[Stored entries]
▼

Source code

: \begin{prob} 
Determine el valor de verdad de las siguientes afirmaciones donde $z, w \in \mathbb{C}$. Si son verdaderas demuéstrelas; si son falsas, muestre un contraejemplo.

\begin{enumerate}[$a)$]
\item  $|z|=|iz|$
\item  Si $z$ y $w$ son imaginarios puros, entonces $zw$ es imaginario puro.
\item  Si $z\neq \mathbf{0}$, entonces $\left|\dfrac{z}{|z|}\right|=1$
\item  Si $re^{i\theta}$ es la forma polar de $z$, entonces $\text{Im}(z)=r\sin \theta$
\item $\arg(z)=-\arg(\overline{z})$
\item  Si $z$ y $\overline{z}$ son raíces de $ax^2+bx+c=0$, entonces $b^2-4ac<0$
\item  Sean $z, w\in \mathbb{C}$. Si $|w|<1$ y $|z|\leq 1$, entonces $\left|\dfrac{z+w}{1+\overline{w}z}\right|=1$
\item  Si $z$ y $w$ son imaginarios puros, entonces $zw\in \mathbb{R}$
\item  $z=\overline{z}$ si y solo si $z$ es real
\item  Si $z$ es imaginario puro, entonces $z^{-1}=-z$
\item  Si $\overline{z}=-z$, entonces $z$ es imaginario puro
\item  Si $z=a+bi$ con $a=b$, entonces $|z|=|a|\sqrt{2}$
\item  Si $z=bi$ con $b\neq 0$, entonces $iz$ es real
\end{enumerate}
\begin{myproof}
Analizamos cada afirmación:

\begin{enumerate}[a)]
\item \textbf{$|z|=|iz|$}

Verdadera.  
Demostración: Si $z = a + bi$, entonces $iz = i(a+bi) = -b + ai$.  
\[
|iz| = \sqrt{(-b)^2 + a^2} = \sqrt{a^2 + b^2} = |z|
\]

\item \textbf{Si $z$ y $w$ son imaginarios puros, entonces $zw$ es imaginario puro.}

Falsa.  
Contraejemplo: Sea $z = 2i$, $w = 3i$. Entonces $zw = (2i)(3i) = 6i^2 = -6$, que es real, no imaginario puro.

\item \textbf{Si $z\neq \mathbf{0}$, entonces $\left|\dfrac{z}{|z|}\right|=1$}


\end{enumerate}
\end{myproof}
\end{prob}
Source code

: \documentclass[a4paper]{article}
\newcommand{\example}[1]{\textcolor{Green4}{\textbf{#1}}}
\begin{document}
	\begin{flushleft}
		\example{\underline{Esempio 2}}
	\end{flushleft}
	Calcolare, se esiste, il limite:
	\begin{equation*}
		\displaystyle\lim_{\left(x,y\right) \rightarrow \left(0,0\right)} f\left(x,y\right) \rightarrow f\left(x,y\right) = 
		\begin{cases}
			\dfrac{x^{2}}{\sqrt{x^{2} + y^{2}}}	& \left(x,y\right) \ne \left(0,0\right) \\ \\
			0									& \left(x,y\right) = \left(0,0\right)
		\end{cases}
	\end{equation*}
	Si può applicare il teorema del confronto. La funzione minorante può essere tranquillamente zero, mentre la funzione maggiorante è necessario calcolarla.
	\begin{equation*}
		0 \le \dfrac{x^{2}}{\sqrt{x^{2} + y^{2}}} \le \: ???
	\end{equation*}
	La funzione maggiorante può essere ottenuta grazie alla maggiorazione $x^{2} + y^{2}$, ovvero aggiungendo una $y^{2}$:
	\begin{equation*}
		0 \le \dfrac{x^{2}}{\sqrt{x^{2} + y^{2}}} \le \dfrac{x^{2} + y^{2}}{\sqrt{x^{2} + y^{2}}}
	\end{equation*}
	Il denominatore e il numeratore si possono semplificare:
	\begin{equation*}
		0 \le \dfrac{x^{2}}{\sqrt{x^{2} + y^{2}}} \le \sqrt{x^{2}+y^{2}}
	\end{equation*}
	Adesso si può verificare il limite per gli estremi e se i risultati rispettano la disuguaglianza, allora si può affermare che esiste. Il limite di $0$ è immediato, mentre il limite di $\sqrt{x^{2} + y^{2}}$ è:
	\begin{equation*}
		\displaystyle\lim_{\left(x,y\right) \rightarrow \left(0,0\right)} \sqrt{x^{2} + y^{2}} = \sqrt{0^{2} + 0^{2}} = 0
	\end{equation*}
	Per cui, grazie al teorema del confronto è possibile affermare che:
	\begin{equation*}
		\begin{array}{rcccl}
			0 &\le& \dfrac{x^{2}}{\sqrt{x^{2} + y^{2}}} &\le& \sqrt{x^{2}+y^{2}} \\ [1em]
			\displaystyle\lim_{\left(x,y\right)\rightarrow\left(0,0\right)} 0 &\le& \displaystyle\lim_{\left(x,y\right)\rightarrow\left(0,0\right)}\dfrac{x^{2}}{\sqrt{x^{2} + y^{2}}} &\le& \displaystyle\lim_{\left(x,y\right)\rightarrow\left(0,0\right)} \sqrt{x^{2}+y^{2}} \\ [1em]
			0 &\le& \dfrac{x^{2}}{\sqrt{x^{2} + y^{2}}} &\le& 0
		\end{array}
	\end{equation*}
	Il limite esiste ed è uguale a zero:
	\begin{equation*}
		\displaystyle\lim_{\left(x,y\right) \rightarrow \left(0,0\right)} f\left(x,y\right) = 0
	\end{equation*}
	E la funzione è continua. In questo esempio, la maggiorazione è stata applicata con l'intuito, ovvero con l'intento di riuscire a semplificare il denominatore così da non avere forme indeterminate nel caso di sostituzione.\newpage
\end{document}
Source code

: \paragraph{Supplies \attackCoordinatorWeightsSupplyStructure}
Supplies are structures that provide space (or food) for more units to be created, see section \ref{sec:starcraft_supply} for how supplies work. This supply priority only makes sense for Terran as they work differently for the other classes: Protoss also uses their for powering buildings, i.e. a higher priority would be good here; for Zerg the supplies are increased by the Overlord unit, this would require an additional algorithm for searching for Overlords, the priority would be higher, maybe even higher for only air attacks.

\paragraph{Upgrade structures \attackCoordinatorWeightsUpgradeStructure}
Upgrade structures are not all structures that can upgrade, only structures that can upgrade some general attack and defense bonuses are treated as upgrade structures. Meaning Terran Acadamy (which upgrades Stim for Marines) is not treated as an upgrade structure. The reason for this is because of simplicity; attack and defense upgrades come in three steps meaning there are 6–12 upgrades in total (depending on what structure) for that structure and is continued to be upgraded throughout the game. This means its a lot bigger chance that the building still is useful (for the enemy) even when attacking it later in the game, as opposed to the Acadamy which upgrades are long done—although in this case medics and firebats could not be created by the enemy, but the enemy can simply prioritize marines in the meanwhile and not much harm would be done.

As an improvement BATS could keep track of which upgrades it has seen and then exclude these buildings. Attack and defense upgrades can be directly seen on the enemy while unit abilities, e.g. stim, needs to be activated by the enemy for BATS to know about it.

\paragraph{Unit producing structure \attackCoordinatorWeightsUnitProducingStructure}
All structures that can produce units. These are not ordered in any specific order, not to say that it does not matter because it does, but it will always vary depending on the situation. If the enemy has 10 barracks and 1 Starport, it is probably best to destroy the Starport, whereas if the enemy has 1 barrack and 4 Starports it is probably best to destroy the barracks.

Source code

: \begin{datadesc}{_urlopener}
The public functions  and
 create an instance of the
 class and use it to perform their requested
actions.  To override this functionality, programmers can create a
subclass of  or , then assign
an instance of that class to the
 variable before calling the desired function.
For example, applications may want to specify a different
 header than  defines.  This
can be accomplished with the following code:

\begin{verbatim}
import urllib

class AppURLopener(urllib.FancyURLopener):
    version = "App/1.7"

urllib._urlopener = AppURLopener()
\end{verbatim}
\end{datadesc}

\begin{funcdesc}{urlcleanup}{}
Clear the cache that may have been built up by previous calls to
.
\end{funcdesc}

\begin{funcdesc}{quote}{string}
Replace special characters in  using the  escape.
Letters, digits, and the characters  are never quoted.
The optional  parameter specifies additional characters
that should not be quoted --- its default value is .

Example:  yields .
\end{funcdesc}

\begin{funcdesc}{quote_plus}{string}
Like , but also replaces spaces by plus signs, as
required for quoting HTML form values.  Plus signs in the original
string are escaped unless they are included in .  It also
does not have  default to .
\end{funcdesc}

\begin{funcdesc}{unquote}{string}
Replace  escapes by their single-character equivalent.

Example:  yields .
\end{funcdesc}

▲

## [WHAT THE EXERCISE ASKS]
Which lines in the records above contain the string "maggiorante"? Copy them.

## [EXERCISE ANSWER]
	Si può applicare il teorema del confronto. La funzione minorante può essere tranquillamente zero, mentre la funzione maggiorante è necessario calcolarla.
	La funzione maggiorante può essere ottenuta grazie alla maggiorazione $x^{2} + y^{2}$, ovvero aggiungendo una $y^{2}$:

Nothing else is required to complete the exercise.